Indices in the Indian stock market came off the day's lows during the closing stages. But they still couldn't get into the positive territory and closed the session marginally in the red. The BSE-Sensex edged lower by around 41 points (down 0.2%) while the NSE-Nifty suffered a decline of around 15 points. BSE Mid Cap and BSE Small Cap indices fared poorly today, losing 1.4% and 1.9% respectively. Nearly two stocks gained for every three that closed in the red on the Sensex today.

Most Asian indices also closed in the red today with Europe too trading negatively currently. The rupee was placed at Rs 54.9 to the dollar at the time of writing.

Today's fall comes on the back of around 2% decline that the markets saw during the last week, thus indicating that sentiments don't seem all that great. And why would they? With the Union Budget also proving to be lacklustre, investors have got hardly anything to look forward to. Thus, they seem to be taking money off the table and would look to return when the environment becomes more favourable. Long term investors can take advantage of this by buying up good quality stocks at attractive valuations and thus earn good returns over a greater time horizon.

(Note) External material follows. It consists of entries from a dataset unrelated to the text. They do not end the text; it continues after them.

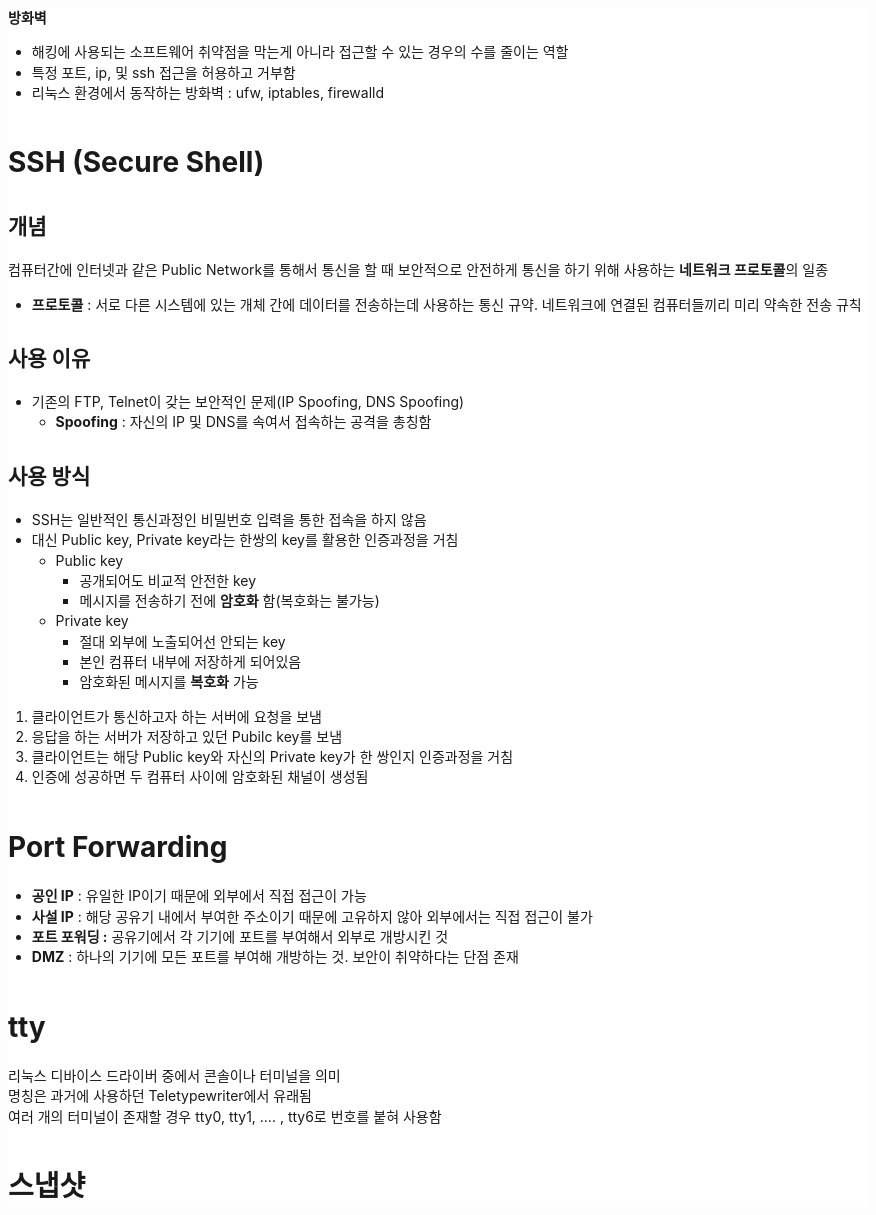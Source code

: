**방화벽**

- 해킹에 사용되는 소프트웨어 취약점을 막는게 아니라 접근할 수 있는 경우의 수를 줄이는 역할
- 특정 포트, ip, 및 ssh 접근을 허용하고 거부함
- 리눅스 환경에서 동작하는 방화벽 : ufw, iptables, firewalld

# SSH (Secure Shell)

## 개념

컴퓨터간에 인터넷과 같은 Public Network를 통해서 통신을 할 때 보안적으로 안전하게 통신을 하기 위해 사용하는 **네트워크 프로토콜**의 일종

- **프로토콜** : 서로 다른 시스템에 있는 개체 간에 데이터를 전송하는데 사용하는 통신 규약. 네트워크에 연결된 컴퓨터들끼리 미리 약속한 전송 규칙

## 사용 이유

- 기존의 FTP, Telnet이 갖는 보안적인 문제(IP Spoofing, DNS Spoofing)
    - **Spoofing** : 자신의 IP 및 DNS를 속여서 접속하는 공격을 총칭함

## 사용 방식

- SSH는 일반적인 통신과정인 비밀번호 입력을 통한 접속을 하지 않음
- 대신 Public key, Private key라는 한쌍의 key를 활용한 인증과정을 거침
    - Public key
        - 공개되어도 비교적 안전한 key
        - 메시지를 전송하기 전에 **암호화** 함(복호화는 불가능)
    - Private key
        - 절대 외부에 노출되어선 안되는 key
        - 본인 컴퓨터 내부에 저장하게 되어있음
        - 암호화된 메시지를 **복호화** 가능

1. 클라이언트가 통신하고자 하는 서버에 요청을 보냄
2. 응답을 하는 서버가 저장하고 있던 Pubilc key를 보냄
3. 클라이언트는 해당 Public key와 자신의 Private key가 한 쌍인지 인증과정을 거침
4. 인증에 성공하면 두 컴퓨터 사이에 암호화된 채널이 생성됨

# Port Forwarding

- **공인 IP** : 유일한 IP이기 때문에 외부에서 직접 접근이 가능  
- **사설 IP** : 해당 공유기 내에서 부여한 주소이기 때문에 고유하지 않아 외부에서는 직접 접근이 불가  
- **포트 포워딩 :** 공유기에서 각 기기에 포트를 부여해서 외부로 개방시킨 것  
- **DMZ** : 하나의 기기에 모든 포트를 부여해 개방하는 것. 보안이 취약하다는 단점 존재

# tty

리눅스 디바이스 드라이버 중에서 콘솔이나 터미널을 의미  
명칭은 과거에 사용하던 Teletypewriter에서 유래됨  
여러 개의 터미널이 존재할 경우 tty0, tty1, …. , tty6로 번호를 붙혀 사용함

# 스냅샷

Colgate , the largest manufacturer of oral care products, had a strong outing on the bourses today with the stock gaining close to 4%. The buoyancy was triggered by news that the company's board would meet by the end of this month to consider payment of an interim dividend for FY13. The company recently sold and transferred its factory at Hyderabad for around Rs 170 m and the board could be looking at sharing this cash with the shareholders. Barring today's gains, the company has not had the best of outings this year as its shares have fallen faster than the FMCG index due to concerns on the volumes front. Today's gains therefore may not have strong legs to them.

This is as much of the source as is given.